Abstract

This study provides formal theoretical evidence that value maximization is a rational behavioral, as opposed to rational expectations valuation rubric. Rational behavioral character of the value maximization rubric is evident in the axiomatic finding that, absent arrival of any unanticipated perturbations to pre-existing equilibriums, the value maximization rubric is significantly more likely to generate price drifts that are negative. In absence of any unanticipated perturbations then, investments in stock markets have character of preferences over lotteries. On the contrary, stock valuations that are arrived at in context of Pareto optimality of firms' investment allocations (`Pareto optimality') are shown to conform with rational expectations equilibriums. Under assumption of non-arrival of any unanticipated perturbations to pre-existing equilibriums, stock valuations arrived at in context of Pareto optimality always generate positive price drift.
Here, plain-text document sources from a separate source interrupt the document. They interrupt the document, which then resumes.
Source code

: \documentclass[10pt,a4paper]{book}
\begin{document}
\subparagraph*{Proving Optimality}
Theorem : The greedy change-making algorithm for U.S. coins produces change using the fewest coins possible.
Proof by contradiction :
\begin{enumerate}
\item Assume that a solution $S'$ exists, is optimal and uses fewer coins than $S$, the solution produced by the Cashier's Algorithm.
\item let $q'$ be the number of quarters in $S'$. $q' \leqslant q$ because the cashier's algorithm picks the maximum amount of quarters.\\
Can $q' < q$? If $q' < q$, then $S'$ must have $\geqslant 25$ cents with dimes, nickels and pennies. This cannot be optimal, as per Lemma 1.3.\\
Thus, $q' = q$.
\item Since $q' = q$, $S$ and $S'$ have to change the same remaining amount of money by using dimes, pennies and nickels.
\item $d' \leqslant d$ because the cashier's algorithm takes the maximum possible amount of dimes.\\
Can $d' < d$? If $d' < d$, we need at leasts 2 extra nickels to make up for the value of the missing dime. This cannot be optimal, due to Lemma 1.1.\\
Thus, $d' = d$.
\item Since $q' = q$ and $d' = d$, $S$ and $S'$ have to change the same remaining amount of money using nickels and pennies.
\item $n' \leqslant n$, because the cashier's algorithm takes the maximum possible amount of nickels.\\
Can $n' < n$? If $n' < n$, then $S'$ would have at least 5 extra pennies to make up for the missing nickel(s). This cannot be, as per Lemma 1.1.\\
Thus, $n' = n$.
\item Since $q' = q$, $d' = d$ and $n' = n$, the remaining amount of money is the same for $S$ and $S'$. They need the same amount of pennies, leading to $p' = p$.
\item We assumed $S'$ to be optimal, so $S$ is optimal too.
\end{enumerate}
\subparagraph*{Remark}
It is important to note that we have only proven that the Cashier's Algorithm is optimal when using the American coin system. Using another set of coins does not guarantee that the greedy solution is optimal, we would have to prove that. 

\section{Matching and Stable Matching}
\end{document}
Totality of study findings provide evidence that stock markets function less as preferences over lotteries if parameterization of stock prices is transitioned from the value maximization rubric to the Pareto optimality rubric. In this respect, it is noteworthy that the workhorse Gordon Growth Model can produce stock valuations that are adapted to either of the Pareto optimality, or value maximization rubrics. It is normative then that there exists demand for an addendum to the Gordon Growth model, an addendum, which mitigates arrival at stock valuations that conform with rational behavioral, as opposed rational expectations equilibriums.